Plans & Methods
Author: John Dillon & Nathaniel Myers
Comments
We are delighted to launch Breac: A Digital Journal of Irish Studies. The project emerges on the near anniversary of Hybrid Irelands, a conference held last year at the University of Notre Dame, which contributed to the project of locating Ireland in a global literary tradition. At that conference, with its nearly 150 participants, we discussed the possibility of a digital journal of Irish Studies being the gateway to a global and engaged conversation. A year later, Breac currently has over 500 subscribers from all over the world. These subscribers range from tenured university faculty to aspiring young academics, from non-academics with an interest in Irish Studies to the writers and artists whose work so often gives a journal like ours a reason to exist. Breac is the venue at which these diverse participants can converse and connect. And it hopes to nurture that conversation and to provide the platform for you to take part in it.
Our primary aspiration for Breac is thus to cultivate a new type of community, to take the academic conference, the classroom seminar, the Tuesday book club, the poetry reading, and the art exhibition, and to place them all in a digital crucible that can be accessed freely and globally. The potential upshot of the experiment we see as follows: narrowing the gap between the academic and the non-specialist; reconsidering, as Margaret Kelleher suggests in the preface to this issue, what counts as academic property in light of intellectual collaboration; and designing digital tools that are not, by their intent and build, preconditioned to yield market data but which exist in support of, and because of, the community that uses them.
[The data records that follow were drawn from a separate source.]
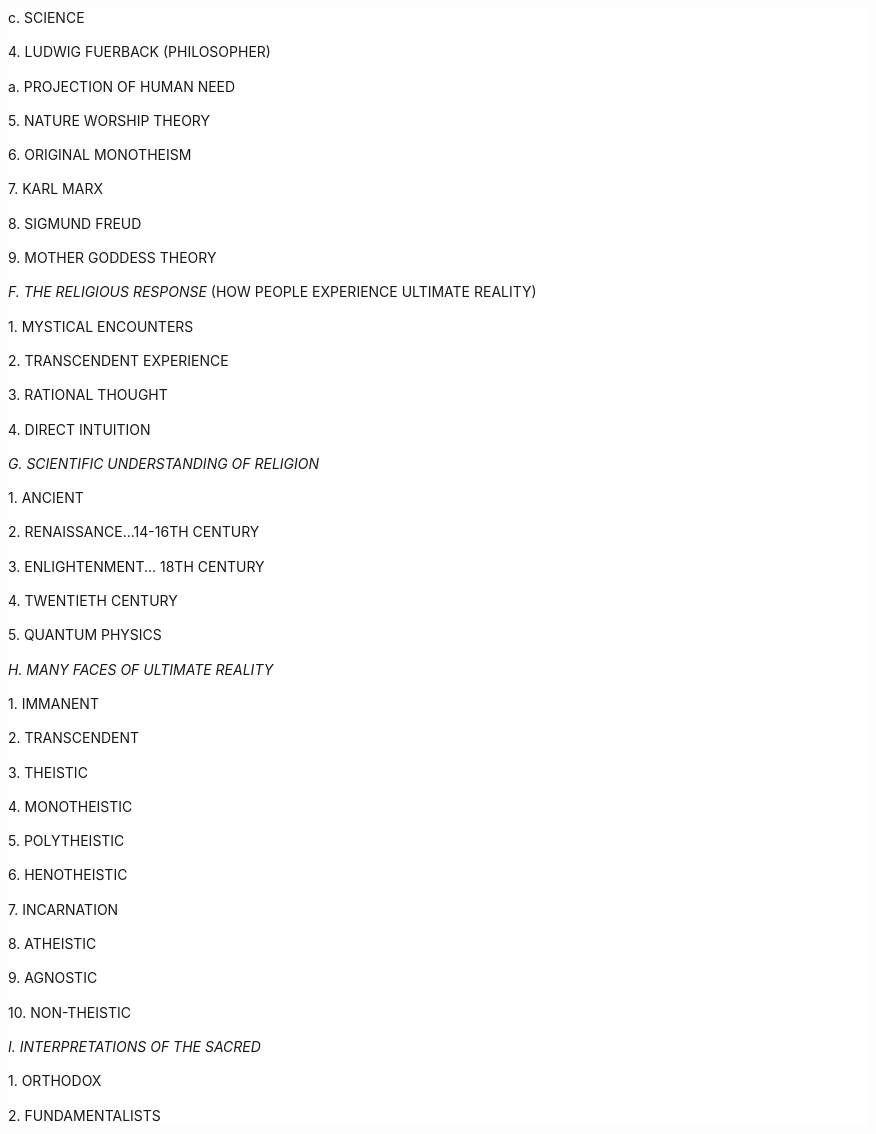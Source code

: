 c. SCIENCE

4\. LUDWIG FUERBACK (PHILOSOPHER)

a. PROJECTION OF HUMAN NEED

5\. NATURE WORSHIP THEORY

6\. ORIGINAL MONOTHEISM

7\. KARL MARX

8\. SIGMUND FREUD

9\. MOTHER GODDESS THEORY

_F. THE RELIGIOUS RESPONSE_ (HOW PEOPLE EXPERIENCE ULTIMATE REALITY)

1\. MYSTICAL ENCOUNTERS

2\. TRANSCENDENT EXPERIENCE

3\. RATIONAL THOUGHT

4\. DIRECT INTUITION

_G. SCIENTIFIC UNDERSTANDING OF RELIGION_

1\. ANCIENT

2\. RENAISSANCE...14-16TH CENTURY

3\. ENLIGHTENMENT... 18TH CENTURY

4\. TWENTIETH CENTURY

5\. QUANTUM PHYSICS

_H. MANY FACES OF ULTIMATE_ _REALITY_

1\. IMMANENT

2\. TRANSCENDENT

3\. THEISTIC

4\. MONOTHEISTIC

5\. POLYTHEISTIC

6\. HENOTHEISTIC

7\. INCARNATION

8\. ATHEISTIC

9\. AGNOSTIC

10\. NON-THEISTIC

_I. INTERPRETATIONS OF THE SACRED_

1\. ORTHODOX

2\. FUNDAMENTALISTS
In one sense, these aims seem inconceivable and out-of-reach—tantalizing even. On a smaller, more local level, though, they seem possible, achievable. So we build. We endeavor. We begin.
None of this would have been possible without the assistance and contribution of many people. Between families, friends, colleagues, peers, designers and mentors, the list of contributors, from the inception to the building of Breac, is as hybrid and multifarious as the methodologies and approaches we hope to promote here. For their original sponsorship of the Hybrid Irelands conference—the catalyst for this journal—and for the journal itself, we would like to thank the following programs at the University of Notre Dame: the Keough-Naughton Institute for Irish Studies, the departments of English, Ph.D. in Literature, and Irish Language and Literature, the Graduate School, the College of ...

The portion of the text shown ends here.